A phase is a logically cohesive operation that takes as input one representation of the source program and produces as output another representation. A compiler takes as input a source program and produces as output an equivalent sequence of machine instructions.
- Lexical Analyzer
- Syntax Analyzer
- Intermediate Code Generator
- Code Optimization
- Code Generation
1. Lexical Analyzer
- This is the first phase of the compiler.
- Also called a scanner.
- Separates characters of the source language into groups that logically belong together.
- Groups are called tokens (DO or IF, identifiers, operator symbols like <= or +, punctuation symbols like parentheses or commas).
- The output of the lexical analyzer is a stream of tokens.
- These tokens are passed to the next phase.
- The tokens are represented by codes (e.g.
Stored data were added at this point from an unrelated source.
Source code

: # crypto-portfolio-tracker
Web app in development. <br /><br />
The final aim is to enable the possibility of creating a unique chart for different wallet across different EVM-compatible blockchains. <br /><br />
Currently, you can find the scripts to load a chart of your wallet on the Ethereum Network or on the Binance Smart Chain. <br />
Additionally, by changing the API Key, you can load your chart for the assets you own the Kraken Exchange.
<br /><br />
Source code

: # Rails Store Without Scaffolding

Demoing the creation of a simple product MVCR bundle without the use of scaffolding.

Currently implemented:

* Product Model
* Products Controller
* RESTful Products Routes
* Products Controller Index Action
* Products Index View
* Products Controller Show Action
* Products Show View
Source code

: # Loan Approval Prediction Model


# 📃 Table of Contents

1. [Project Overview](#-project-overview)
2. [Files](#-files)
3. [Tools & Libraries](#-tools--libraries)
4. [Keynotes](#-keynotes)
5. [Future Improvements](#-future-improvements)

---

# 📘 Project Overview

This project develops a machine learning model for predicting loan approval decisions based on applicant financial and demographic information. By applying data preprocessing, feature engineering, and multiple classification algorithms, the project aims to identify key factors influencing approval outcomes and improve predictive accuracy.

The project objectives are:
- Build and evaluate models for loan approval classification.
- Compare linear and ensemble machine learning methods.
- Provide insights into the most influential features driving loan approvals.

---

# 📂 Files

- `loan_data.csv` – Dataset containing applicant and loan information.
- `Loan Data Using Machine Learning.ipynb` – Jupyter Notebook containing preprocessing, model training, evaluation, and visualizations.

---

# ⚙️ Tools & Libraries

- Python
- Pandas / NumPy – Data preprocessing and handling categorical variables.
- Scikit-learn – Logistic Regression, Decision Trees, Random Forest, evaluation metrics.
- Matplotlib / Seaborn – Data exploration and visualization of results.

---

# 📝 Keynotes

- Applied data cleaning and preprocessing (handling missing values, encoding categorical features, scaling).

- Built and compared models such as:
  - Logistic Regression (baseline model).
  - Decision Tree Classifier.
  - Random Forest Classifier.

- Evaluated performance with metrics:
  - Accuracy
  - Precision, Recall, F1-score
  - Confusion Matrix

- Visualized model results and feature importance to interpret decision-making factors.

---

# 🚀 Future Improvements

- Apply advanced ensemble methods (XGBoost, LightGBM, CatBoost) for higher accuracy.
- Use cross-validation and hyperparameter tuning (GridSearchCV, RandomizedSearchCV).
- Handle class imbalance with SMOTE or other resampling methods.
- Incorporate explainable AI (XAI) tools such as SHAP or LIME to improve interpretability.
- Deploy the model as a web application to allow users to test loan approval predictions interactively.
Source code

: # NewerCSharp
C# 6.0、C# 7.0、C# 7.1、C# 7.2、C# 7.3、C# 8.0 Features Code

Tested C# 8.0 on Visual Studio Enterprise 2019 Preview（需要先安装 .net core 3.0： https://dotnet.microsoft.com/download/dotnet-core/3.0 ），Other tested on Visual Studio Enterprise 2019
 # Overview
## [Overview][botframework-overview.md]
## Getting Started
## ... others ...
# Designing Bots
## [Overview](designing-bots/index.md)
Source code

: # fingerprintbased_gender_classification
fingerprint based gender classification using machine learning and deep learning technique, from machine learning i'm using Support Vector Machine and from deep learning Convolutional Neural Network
DO might by 1, + by 2, identifier by 3, etc.).
2. Syntax Analyzer
- This is the second phase of the compiler.
- Also called a parser.
- Groups tokens together into a syntactic structure called expression.
- Expressions might be combined to form statements.
- The syntactic structure can be regarded as a tree whose leaves are tokens.
- The interior nodes of the tree represent strings of tokens that logically belong together.
3. Intermediate Code Generator
- This is the third phase of the compiler.
- Uses the structure produced by syntax analyzer to create a stream of simple instruction.
- There may be many styles of intermediate code.
- The most common style is instruction with one operator and a small no. of operands.
- Instructions are like macros.
- Intermediate code need not specify the registers to be used for each operation.
4. Code Optimization
- This is the fourth and optional phase of the compiler.
- Designed to improve the intermediate code.
- Ultimate object program runs faster, takes less space.
- Its output is another intermediate code program doing the same job as the original.
- Saves time or space.
5. Code Generation
- This is the last phase of the compiler.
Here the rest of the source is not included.